» **Work to complete**
Return the records below exactly; pictures stay out.

» **Source data**
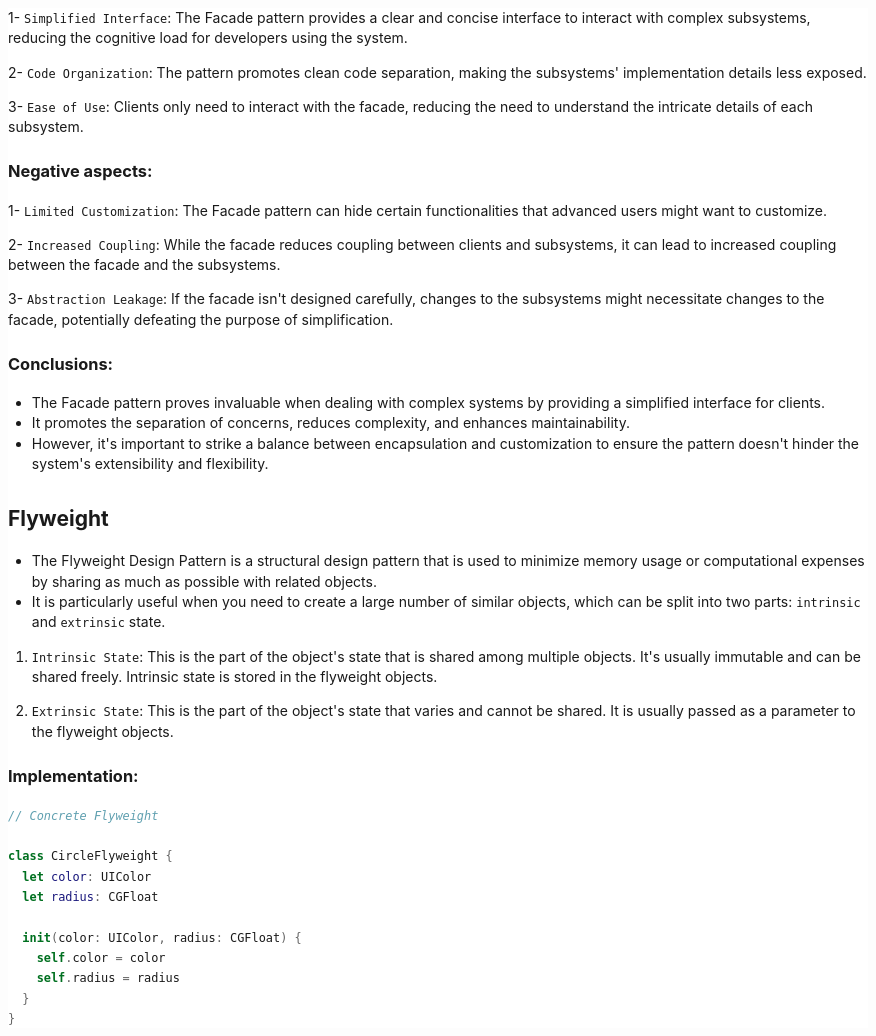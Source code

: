 1- `Simplified Interface`: The Facade pattern provides a clear and concise interface to interact with complex subsystems, reducing the cognitive load for developers using the system.

2- `Code Organization`: The pattern promotes clean code separation, making the subsystems' implementation details less exposed.

3- `Ease of Use`: Clients only need to interact with the facade, reducing the need to understand the intricate details of each subsystem.


### Negative aspects:

1- `Limited Customization`: The Facade pattern can hide certain functionalities that advanced users might want to customize.

2- `Increased Coupling`: While the facade reduces coupling between clients and subsystems, it can lead to increased coupling between the facade and the subsystems.

3- `Abstraction Leakage`: If the facade isn't designed carefully, changes to the subsystems might necessitate changes to the facade, potentially defeating the purpose of simplification.


### Conclusions:

- The Facade pattern proves invaluable when dealing with complex systems by providing a simplified interface for clients.
- It promotes the separation of concerns, reduces complexity, and enhances maintainability.
- However, it's important to strike a balance between encapsulation and customization to ensure the pattern doesn't hinder the system's extensibility and flexibility.




## Flyweight

- The Flyweight Design Pattern is a structural design pattern that is used to minimize memory usage or computational expenses by sharing as much as possible with related objects.
- It is particularly useful when you need to create a large number of similar objects, which can be split into two parts: `intrinsic` and `extrinsic` state.

1. `Intrinsic State`: This is the part of the object's state that is shared among multiple objects. It's usually immutable and can be shared freely. Intrinsic state is stored in the flyweight objects.

2. `Extrinsic State`: This is the part of the object's state that varies and cannot be shared. It is usually passed as a parameter to the flyweight objects.



### Implementation:


```swift
// Concrete Flyweight

class CircleFlyweight {
  let color: UIColor
  let radius: CGFloat

  init(color: UIColor, radius: CGFloat) {
    self.color = color
    self.radius = radius
  }
}
```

» **Task output**
Source code

: 1- `Simplified Interface`: The Facade pattern provides a clear and concise interface to interact with complex subsystems, reducing the cognitive load for developers using the system.

2- `Code Organization`: The pattern promotes clean code separation, making the subsystems' implementation details less exposed.

3- `Ease of Use`: Clients only need to interact with the facade, reducing the need to understand the intricate details of each subsystem.


### Negative aspects:

1- `Limited Customization`: The Facade pattern can hide certain functionalities that advanced users might want to customize.

2- `Increased Coupling`: While the facade reduces coupling between clients and subsystems, it can lead to increased coupling between the facade and the subsystems.

3- `Abstraction Leakage`: If the facade isn't designed carefully, changes to the subsystems might necessitate changes to the facade, potentially defeating the purpose of simplification.


### Conclusions:

- The Facade pattern proves invaluable when dealing with complex systems by providing a simplified interface for clients.
- It promotes the separation of concerns, reduces complexity, and enhances maintainability.
- However, it's important to strike a balance between encapsulation and customization to ensure the pattern doesn't hinder the system's extensibility and flexibility.




## Flyweight

- The Flyweight Design Pattern is a structural design pattern that is used to minimize memory usage or computational expenses by sharing as much as possible with related objects.
- It is particularly useful when you need to create a large number of similar objects, which can be split into two parts: `intrinsic` and `extrinsic` state.

1. `Intrinsic State`: This is the part of the object's state that is shared among multiple objects. It's usually immutable and can be shared freely. Intrinsic state is stored in the flyweight objects.

2. `Extrinsic State`: This is the part of the object's state that varies and cannot be shared. It is usually passed as a parameter to the flyweight objects.



### Implementation:


```swift
// Concrete Flyweight

class CircleFlyweight {
  let color: UIColor
  let radius: CGFloat

  init(color: UIColor, radius: CGFloat) {
    self.color = color
    self.radius = radius
  }
}
```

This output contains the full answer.